For a fledgling service with a few hundred titles, that's petty change. But suppose one of the movie download services were to grow as popular as video rental company Netflix (nasdaq: NFLX - news - people ), which has 5.2 million customers, stocks more than 65,000 titles and ships an average of 1.4 million DVDs a day. Apply those usage rates to an average 2-gigabyte Amazon or Apple movie download, and the bandwidth bill could reach $840,000 per day, or $25.2 million per month.

Or this one, from the Seattle Times?


http://seattletimes.nwsource.com/html/movies/2003248711_amazon08.html

With a typical DSL/cable home Internet connection, it takes 55 minutes to download a hourlong TV episode and one hour and 50 minutes to download a two-hour movie, although Amazon has a feature that allows customers to watch a video during the process.
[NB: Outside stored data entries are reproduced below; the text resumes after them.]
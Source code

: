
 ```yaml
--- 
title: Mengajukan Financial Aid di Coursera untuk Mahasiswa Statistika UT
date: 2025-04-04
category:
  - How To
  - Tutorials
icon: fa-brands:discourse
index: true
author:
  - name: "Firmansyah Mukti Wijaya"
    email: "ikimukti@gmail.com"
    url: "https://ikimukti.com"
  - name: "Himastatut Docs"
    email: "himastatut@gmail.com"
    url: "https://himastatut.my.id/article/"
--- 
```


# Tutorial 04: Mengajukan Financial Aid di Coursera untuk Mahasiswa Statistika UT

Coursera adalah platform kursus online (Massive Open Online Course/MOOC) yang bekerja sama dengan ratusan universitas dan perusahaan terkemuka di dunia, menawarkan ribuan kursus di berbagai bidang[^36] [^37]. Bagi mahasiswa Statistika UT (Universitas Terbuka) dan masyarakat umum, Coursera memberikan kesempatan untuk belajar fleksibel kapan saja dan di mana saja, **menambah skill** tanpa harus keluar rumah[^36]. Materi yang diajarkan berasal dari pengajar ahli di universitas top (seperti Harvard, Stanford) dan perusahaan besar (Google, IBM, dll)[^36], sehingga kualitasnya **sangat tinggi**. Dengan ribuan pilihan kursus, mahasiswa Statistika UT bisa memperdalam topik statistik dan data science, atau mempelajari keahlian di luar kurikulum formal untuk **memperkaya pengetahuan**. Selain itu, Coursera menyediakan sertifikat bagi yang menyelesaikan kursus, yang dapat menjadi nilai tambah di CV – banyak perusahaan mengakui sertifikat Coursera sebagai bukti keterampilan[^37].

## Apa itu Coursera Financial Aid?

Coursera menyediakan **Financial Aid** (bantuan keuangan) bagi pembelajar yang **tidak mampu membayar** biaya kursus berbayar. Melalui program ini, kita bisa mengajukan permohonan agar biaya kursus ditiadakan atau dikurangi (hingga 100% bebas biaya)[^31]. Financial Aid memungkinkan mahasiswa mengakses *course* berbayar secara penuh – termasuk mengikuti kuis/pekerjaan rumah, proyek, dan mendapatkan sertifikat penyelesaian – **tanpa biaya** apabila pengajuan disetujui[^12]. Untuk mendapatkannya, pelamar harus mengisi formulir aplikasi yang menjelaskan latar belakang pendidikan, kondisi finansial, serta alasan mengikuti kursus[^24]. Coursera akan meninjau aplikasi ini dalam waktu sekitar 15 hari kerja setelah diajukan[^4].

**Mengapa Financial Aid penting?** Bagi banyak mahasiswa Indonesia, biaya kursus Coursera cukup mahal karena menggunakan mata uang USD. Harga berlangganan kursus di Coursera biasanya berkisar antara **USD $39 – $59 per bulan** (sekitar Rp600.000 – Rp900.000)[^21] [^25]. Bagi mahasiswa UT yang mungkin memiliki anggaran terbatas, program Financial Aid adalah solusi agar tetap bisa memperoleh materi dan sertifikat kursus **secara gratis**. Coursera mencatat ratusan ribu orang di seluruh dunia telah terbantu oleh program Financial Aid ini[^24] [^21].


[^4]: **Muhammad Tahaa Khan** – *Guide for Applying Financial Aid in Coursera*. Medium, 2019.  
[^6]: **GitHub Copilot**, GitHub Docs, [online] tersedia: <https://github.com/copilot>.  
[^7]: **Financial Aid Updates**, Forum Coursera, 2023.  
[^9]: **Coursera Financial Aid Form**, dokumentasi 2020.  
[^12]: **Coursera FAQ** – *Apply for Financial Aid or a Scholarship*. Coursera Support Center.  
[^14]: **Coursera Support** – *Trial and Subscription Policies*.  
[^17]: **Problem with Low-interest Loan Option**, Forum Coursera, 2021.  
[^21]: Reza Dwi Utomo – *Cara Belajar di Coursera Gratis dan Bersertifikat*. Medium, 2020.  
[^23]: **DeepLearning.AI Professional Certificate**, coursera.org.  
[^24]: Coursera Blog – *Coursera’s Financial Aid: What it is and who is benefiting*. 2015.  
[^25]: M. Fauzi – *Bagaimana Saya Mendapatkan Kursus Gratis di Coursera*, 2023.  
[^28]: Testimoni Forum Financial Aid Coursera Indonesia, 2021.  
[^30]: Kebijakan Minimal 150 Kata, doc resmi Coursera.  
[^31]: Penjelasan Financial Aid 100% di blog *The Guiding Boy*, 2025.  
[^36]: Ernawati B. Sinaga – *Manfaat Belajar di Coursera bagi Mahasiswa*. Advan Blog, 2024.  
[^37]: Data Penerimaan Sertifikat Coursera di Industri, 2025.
The Amazon Unbox video player works solely on Microsoft's latest operating system, Windows XP — not on Macs or older versions of Windows. The system is not compatible with the iPod, the center of a technological ecosystem that Apple strictly controls.
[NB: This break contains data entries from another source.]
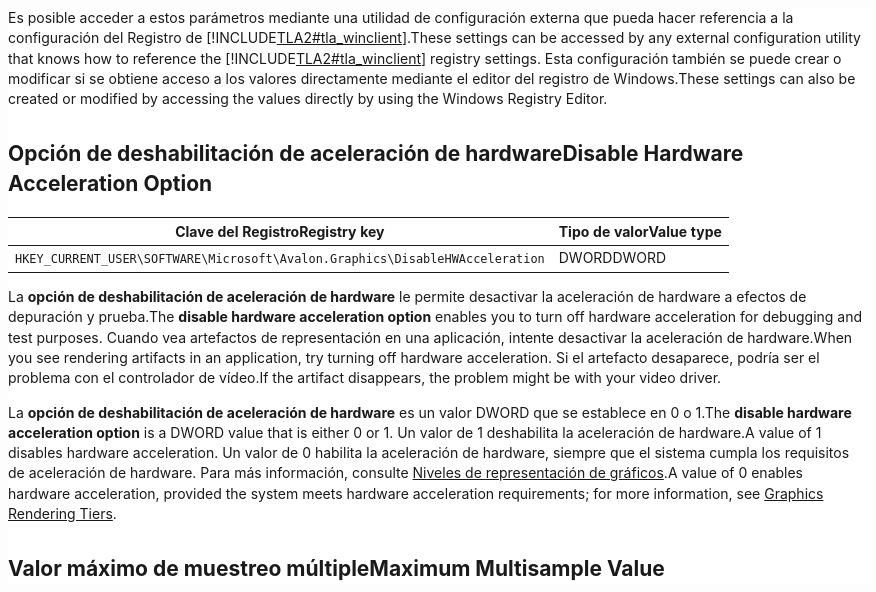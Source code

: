  <span data-ttu-id="e6079-125">Es posible acceder a estos parámetros mediante una utilidad de configuración externa que pueda hacer referencia a la configuración del Registro de [!INCLUDE[TLA2#tla_winclient](../../../../includes/tla2sharptla-winclient-md.md)].</span><span class="sxs-lookup"><span data-stu-id="e6079-125">These settings can be accessed by any external configuration utility that knows how to reference the [!INCLUDE[TLA2#tla_winclient](../../../../includes/tla2sharptla-winclient-md.md)] registry settings.</span></span> <span data-ttu-id="e6079-126">Esta configuración también se puede crear o modificar si se obtiene acceso a los valores directamente mediante el editor del registro de Windows.</span><span class="sxs-lookup"><span data-stu-id="e6079-126">These settings can also be created or modified by accessing the values directly by using the Windows Registry Editor.</span></span>  
  
<a name="disablehardwareacceleration"></a>   
## <a name="disable-hardware-acceleration-option"></a><span data-ttu-id="e6079-127">Opción de deshabilitación de aceleración de hardware</span><span class="sxs-lookup"><span data-stu-id="e6079-127">Disable Hardware Acceleration Option</span></span>  
  
|<span data-ttu-id="e6079-128">Clave del Registro</span><span class="sxs-lookup"><span data-stu-id="e6079-128">Registry key</span></span>|<span data-ttu-id="e6079-129">Tipo de valor</span><span class="sxs-lookup"><span data-stu-id="e6079-129">Value type</span></span>|  
|------------------|----------------|  
|`HKEY_CURRENT_USER\SOFTWARE\Microsoft\Avalon.Graphics\DisableHWAcceleration`|<span data-ttu-id="e6079-130">DWORD</span><span class="sxs-lookup"><span data-stu-id="e6079-130">DWORD</span></span>|  
  
 <span data-ttu-id="e6079-131">La **opción de deshabilitación de aceleración de hardware** le permite desactivar la aceleración de hardware a efectos de depuración y prueba.</span><span class="sxs-lookup"><span data-stu-id="e6079-131">The **disable hardware acceleration option** enables you to turn off hardware acceleration for debugging and test purposes.</span></span> <span data-ttu-id="e6079-132">Cuando vea artefactos de representación en una aplicación, intente desactivar la aceleración de hardware.</span><span class="sxs-lookup"><span data-stu-id="e6079-132">When you see rendering artifacts in an application, try turning off hardware acceleration.</span></span> <span data-ttu-id="e6079-133">Si el artefacto desaparece, podría ser el problema con el controlador de vídeo.</span><span class="sxs-lookup"><span data-stu-id="e6079-133">If the artifact disappears, the problem might be with your video driver.</span></span>  
  
 <span data-ttu-id="e6079-134">La **opción de deshabilitación de aceleración de hardware** es un valor DWORD que se establece en 0 o 1.</span><span class="sxs-lookup"><span data-stu-id="e6079-134">The **disable hardware acceleration option** is a DWORD value that is either 0 or 1.</span></span> <span data-ttu-id="e6079-135">Un valor de 1 deshabilita la aceleración de hardware.</span><span class="sxs-lookup"><span data-stu-id="e6079-135">A value of 1 disables hardware acceleration.</span></span> <span data-ttu-id="e6079-136">Un valor de 0 habilita la aceleración de hardware, siempre que el sistema cumpla los requisitos de aceleración de hardware. Para más información, consulte [Niveles de representación de gráficos](../advanced/graphics-rendering-tiers.md).</span><span class="sxs-lookup"><span data-stu-id="e6079-136">A value of 0 enables hardware acceleration, provided the system meets hardware acceleration requirements; for more information, see [Graphics Rendering Tiers](../advanced/graphics-rendering-tiers.md).</span></span>  
  
<a name="maxmultisample"></a>   
## <a name="maximum-multisample-value"></a><span data-ttu-id="e6079-137">Valor máximo de muestreo múltiple</span><span class="sxs-lookup"><span data-stu-id="e6079-137">Maximum Multisample Value</span></span>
Without a burn-to-DVD feature, videos can be viewed on televisions only by plugging a computer to the TV with an S-video cable — unless a computer carries Windows XP Media Center, which is designed for a television-viewing experience.

For rentals, customers must watch the video within 30 days of purchase and within 24 hours after hitting the play button.

Amazon customer Mike Perry said the rental service is inconvenient for those who start watching a rental film at 7 p.m., get interrupted and have to finish watching by 7 the next evening. "Why not a more reasonable 72-hour period?" he asked. "That's not a lot to ask."

Roy Price, Amazon's digital-video product manager, said Amazon's service carries new features that rival other services, such as DVD-picture quality on both computers and portable devices, and a feature that allows remote downloads of a video to another computer.

Amazon Unbox also includes a personal library to store and access videos online. "It's a great combination," Price said.

Amazon faces a fierce rival in Apple. The Cupertino, Calif., computer maker entered the video-downloads business last October when it added music videos and episodes from five television shows, including ABC's "Lost" and "Desperate Housewives," to its store.

One million videos



Apple Computer — which has dominated downloadable music and video sales — is widely expected to unveil a rival service Tuesday, in tandem with an updated iPod music and video player that features a wider viewing screen.

In a surprise, Amazon's service doesn't allow customers to burn videos onto DVDs — one of the viewing restrictions that hinders movie-download services such as Movielink.com and CinemaNow.

The major Hollywood film studios have faced increasing pressure to sell movies online, as box-office receipts steadily decline and peer-to-peer networks offer illegal movie downloads free.

Technology analysts had speculated that Hollywood would loosen licensing restrictions on Amazon — giving customers the ability to unshackle content from desktop computers — because of the Seattle company's brand power and ability to reach a mass consumer market.

"[Hollywood] owns the tickets to the movies and you're only allowed to use whatever [rights] they open to you," Rob Enderle, principal analyst with the Enderle Group, said of the studios' restrictions. "That's been a painful aspect of every one of the download services. There's nothing Amazon can do about that."

The movie-download business is a natural fit for Amazon, which still draws a third of its business from media sales. The company also operates the Internet's top-ranked movie site, IMDb.com, which attracted 18.7 million unique visitors in July, according to comScore Networks.

Amazon said Thursday it would charge $1.99 per TV show, and $7.99 to $14.99 for most movies. Movie rentals will run $3.99.